What is needed: Output only the lines below from the one containing "simple. On parcourt" to the one containing "f1 || check_internal f2", exactly as written, both ends kept.

####

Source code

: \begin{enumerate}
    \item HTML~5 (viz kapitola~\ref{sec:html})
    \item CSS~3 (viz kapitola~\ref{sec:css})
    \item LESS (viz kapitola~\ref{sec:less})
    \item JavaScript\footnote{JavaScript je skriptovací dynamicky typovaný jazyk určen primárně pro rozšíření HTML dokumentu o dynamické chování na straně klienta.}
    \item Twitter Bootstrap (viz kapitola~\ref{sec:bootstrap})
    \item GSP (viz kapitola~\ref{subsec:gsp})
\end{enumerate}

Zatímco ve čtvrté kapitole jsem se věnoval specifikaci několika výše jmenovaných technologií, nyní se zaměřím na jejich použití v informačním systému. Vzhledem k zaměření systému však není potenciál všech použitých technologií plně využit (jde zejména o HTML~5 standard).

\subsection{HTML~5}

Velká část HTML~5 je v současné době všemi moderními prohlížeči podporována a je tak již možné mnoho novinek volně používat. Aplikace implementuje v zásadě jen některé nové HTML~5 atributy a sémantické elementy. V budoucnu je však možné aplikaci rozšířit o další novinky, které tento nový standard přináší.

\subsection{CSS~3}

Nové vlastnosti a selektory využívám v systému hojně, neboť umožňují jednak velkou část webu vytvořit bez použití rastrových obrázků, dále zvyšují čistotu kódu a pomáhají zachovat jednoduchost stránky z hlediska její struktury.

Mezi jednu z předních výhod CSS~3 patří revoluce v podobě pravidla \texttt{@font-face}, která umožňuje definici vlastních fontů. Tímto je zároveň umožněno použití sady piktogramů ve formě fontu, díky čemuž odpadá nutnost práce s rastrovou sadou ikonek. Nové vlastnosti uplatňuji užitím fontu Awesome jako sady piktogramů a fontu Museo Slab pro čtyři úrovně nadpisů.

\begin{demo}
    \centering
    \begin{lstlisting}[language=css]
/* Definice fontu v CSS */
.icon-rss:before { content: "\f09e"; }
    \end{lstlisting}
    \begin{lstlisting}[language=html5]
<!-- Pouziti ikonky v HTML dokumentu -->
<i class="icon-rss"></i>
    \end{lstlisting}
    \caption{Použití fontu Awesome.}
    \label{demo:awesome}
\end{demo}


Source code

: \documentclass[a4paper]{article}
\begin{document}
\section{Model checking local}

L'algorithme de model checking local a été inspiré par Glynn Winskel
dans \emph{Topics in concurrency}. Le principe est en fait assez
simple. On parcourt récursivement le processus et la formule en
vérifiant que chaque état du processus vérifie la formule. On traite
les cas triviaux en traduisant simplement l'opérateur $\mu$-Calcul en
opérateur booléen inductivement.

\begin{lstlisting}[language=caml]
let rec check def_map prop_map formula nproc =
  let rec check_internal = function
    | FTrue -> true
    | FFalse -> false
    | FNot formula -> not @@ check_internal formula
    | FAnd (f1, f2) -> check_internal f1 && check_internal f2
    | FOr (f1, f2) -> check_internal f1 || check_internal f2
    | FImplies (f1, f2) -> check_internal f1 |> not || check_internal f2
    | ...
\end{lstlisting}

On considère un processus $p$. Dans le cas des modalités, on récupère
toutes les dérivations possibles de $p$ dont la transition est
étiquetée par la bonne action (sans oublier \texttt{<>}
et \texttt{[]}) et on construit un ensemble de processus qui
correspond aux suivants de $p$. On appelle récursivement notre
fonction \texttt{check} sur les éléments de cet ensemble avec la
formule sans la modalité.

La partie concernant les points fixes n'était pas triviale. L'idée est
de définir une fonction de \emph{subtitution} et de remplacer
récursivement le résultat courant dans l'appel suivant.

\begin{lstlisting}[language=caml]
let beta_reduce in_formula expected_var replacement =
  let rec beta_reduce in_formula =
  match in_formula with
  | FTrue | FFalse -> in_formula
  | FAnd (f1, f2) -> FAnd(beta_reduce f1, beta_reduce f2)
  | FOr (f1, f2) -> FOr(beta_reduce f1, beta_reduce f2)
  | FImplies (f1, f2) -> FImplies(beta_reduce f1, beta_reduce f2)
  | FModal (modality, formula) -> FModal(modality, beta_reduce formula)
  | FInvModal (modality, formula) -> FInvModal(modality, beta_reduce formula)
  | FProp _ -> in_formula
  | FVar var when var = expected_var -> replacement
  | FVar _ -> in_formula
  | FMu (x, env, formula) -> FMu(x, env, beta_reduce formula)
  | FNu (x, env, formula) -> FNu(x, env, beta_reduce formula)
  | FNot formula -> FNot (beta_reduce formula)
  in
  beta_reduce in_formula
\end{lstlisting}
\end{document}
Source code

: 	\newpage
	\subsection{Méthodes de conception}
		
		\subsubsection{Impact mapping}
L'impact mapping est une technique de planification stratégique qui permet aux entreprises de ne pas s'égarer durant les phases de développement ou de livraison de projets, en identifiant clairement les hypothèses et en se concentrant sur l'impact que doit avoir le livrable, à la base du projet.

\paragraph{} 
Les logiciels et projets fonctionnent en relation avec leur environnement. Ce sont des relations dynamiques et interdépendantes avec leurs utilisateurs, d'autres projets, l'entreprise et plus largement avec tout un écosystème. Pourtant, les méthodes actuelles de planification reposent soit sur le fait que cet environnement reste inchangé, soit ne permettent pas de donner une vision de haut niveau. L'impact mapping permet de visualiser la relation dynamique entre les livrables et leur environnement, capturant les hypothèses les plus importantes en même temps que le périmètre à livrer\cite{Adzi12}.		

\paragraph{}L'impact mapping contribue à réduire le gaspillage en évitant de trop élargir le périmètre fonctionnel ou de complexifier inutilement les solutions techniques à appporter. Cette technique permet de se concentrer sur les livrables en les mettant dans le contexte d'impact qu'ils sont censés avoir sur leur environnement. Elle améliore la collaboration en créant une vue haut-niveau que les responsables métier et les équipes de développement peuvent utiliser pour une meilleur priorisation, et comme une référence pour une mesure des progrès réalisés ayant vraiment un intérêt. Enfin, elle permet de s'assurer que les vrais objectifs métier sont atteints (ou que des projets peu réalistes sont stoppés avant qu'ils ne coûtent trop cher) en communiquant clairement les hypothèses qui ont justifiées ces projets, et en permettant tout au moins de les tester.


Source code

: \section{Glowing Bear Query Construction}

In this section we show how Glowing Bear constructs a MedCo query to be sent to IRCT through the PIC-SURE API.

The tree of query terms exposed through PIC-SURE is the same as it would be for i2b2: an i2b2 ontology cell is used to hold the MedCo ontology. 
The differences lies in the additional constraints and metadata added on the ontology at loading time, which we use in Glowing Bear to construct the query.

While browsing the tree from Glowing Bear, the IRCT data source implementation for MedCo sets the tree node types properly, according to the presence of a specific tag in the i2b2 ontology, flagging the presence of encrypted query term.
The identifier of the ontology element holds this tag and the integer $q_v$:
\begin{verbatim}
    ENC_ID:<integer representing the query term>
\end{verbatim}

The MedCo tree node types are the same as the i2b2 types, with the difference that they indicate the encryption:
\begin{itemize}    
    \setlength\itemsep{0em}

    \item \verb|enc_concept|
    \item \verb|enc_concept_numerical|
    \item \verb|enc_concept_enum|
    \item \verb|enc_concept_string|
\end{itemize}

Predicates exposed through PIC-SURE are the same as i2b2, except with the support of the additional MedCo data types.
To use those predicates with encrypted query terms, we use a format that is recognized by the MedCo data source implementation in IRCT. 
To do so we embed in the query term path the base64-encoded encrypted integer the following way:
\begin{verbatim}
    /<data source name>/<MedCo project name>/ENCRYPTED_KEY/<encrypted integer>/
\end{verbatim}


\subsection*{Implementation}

####

Task solution:
simple. On parcourt récursivement le processus et la formule en
vérifiant que chaque état du processus vérifie la formule. On traite
les cas triviaux en traduisant simplement l'opérateur $\mu$-Calcul en
opérateur booléen inductivement.

\begin{lstlisting}[language=caml]
let rec check def_map prop_map formula nproc =
  let rec check_internal = function
    | FTrue -> true
    | FFalse -> false
    | FNot formula -> not @@ check_internal formula
    | FAnd (f1, f2) -> check_internal f1 && check_internal f2
    | FOr (f1, f2) -> check_internal f1 || check_internal f2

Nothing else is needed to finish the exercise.